Instructions to follow - Print, exactly and completely, the data that appears below.

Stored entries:
********************

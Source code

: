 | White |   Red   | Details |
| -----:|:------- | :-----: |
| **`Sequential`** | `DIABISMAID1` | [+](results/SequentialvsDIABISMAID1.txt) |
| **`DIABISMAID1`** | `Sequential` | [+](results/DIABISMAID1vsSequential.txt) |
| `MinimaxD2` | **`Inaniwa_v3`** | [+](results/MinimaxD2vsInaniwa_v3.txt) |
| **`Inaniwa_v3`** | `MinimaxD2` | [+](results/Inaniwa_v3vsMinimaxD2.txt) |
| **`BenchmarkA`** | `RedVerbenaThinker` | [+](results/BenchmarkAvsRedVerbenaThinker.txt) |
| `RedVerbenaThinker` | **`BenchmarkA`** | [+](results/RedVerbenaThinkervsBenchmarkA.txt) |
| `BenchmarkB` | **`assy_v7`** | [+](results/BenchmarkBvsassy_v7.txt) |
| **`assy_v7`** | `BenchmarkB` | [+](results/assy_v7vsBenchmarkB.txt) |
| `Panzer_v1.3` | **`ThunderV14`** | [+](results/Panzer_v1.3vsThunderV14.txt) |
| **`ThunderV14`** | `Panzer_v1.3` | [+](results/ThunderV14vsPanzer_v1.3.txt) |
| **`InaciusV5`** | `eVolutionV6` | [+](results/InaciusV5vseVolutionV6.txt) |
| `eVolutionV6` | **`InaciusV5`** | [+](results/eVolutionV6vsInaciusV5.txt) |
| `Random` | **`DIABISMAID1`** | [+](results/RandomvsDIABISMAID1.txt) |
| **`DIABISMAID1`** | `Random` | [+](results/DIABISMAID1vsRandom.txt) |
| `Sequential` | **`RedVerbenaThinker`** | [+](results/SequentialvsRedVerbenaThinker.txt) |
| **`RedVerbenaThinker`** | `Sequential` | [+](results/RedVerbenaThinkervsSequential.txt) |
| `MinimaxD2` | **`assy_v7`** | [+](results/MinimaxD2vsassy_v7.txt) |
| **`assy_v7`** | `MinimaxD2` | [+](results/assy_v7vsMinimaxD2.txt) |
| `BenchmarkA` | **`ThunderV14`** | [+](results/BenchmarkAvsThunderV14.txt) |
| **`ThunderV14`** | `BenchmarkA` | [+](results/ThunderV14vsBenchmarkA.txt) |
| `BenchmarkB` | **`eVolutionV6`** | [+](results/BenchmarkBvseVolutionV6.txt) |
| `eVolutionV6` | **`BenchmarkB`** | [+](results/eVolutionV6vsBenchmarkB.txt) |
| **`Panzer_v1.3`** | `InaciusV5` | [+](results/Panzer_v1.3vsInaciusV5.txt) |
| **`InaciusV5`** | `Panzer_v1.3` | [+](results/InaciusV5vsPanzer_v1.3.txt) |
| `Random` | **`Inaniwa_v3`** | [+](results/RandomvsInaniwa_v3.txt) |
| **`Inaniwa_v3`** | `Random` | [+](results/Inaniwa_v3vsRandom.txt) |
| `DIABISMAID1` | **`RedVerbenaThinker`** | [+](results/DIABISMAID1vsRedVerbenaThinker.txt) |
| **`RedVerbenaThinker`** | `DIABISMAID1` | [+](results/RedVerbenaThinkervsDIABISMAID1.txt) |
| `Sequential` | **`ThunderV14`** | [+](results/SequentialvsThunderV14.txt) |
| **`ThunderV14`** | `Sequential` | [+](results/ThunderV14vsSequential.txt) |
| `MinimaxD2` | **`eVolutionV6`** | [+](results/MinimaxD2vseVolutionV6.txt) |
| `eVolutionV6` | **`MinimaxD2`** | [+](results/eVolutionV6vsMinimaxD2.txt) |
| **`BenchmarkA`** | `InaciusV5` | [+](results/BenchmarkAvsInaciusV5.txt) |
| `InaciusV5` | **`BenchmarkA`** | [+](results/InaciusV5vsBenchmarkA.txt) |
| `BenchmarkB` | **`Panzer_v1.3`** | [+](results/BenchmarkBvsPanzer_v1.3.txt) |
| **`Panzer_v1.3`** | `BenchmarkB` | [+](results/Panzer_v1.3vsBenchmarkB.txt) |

********************

Exercise solution -
Source code

: | White |   Red   | Details |
| -----:|:------- | :-----: |
| **`Sequential`** | `DIABISMAID1` | [+](results/SequentialvsDIABISMAID1.txt) |
| **`DIABISMAID1`** | `Sequential` | [+](results/DIABISMAID1vsSequential.txt) |
| `MinimaxD2` | **`Inaniwa_v3`** | [+](results/MinimaxD2vsInaniwa_v3.txt) |
| **`Inaniwa_v3`** | `MinimaxD2` | [+](results/Inaniwa_v3vsMinimaxD2.txt) |
| **`BenchmarkA`** | `RedVerbenaThinker` | [+](results/BenchmarkAvsRedVerbenaThinker.txt) |
| `RedVerbenaThinker` | **`BenchmarkA`** | [+](results/RedVerbenaThinkervsBenchmarkA.txt) |
| `BenchmarkB` | **`assy_v7`** | [+](results/BenchmarkBvsassy_v7.txt) |
| **`assy_v7`** | `BenchmarkB` | [+](results/assy_v7vsBenchmarkB.txt) |
| `Panzer_v1.3` | **`ThunderV14`** | [+](results/Panzer_v1.3vsThunderV14.txt) |
| **`ThunderV14`** | `Panzer_v1.3` | [+](results/ThunderV14vsPanzer_v1.3.txt) |
| **`InaciusV5`** | `eVolutionV6` | [+](results/InaciusV5vseVolutionV6.txt) |
| `eVolutionV6` | **`InaciusV5`** | [+](results/eVolutionV6vsInaciusV5.txt) |
| `Random` | **`DIABISMAID1`** | [+](results/RandomvsDIABISMAID1.txt) |
| **`DIABISMAID1`** | `Random` | [+](results/DIABISMAID1vsRandom.txt) |
| `Sequential` | **`RedVerbenaThinker`** | [+](results/SequentialvsRedVerbenaThinker.txt) |
| **`RedVerbenaThinker`** | `Sequential` | [+](results/RedVerbenaThinkervsSequential.txt) |
| `MinimaxD2` | **`assy_v7`** | [+](results/MinimaxD2vsassy_v7.txt) |
| **`assy_v7`** | `MinimaxD2` | [+](results/assy_v7vsMinimaxD2.txt) |
| `BenchmarkA` | **`ThunderV14`** | [+](results/BenchmarkAvsThunderV14.txt) |
| **`ThunderV14`** | `BenchmarkA` | [+](results/ThunderV14vsBenchmarkA.txt) |
| `BenchmarkB` | **`eVolutionV6`** | [+](results/BenchmarkBvseVolutionV6.txt) |
| `eVolutionV6` | **`BenchmarkB`** | [+](results/eVolutionV6vsBenchmarkB.txt) |
| **`Panzer_v1.3`** | `InaciusV5` | [+](results/Panzer_v1.3vsInaciusV5.txt) |
| **`InaciusV5`** | `Panzer_v1.3` | [+](results/InaciusV5vsPanzer_v1.3.txt) |
| `Random` | **`Inaniwa_v3`** | [+](results/RandomvsInaniwa_v3.txt) |
| **`Inaniwa_v3`** | `Random` | [+](results/Inaniwa_v3vsRandom.txt) |
| `DIABISMAID1` | **`RedVerbenaThinker`** | [+](results/DIABISMAID1vsRedVerbenaThinker.txt) |
| **`RedVerbenaThinker`** | `DIABISMAID1` | [+](results/RedVerbenaThinkervsDIABISMAID1.txt) |
| `Sequential` | **`ThunderV14`** | [+](results/SequentialvsThunderV14.txt) |
| **`ThunderV14`** | `Sequential` | [+](results/ThunderV14vsSequential.txt) |
| `MinimaxD2` | **`eVolutionV6`** | [+](results/MinimaxD2vseVolutionV6.txt) |
| `eVolutionV6` | **`MinimaxD2`** | [+](results/eVolutionV6vsMinimaxD2.txt) |
| **`BenchmarkA`** | `InaciusV5` | [+](results/BenchmarkAvsInaciusV5.txt) |
| `InaciusV5` | **`BenchmarkA`** | [+](results/InaciusV5vsBenchmarkA.txt) |
| `BenchmarkB` | **`Panzer_v1.3`** | [+](results/BenchmarkBvsPanzer_v1.3.txt) |
| **`Panzer_v1.3`** | `BenchmarkB` | [+](results/Panzer_v1.3vsBenchmarkB.txt) |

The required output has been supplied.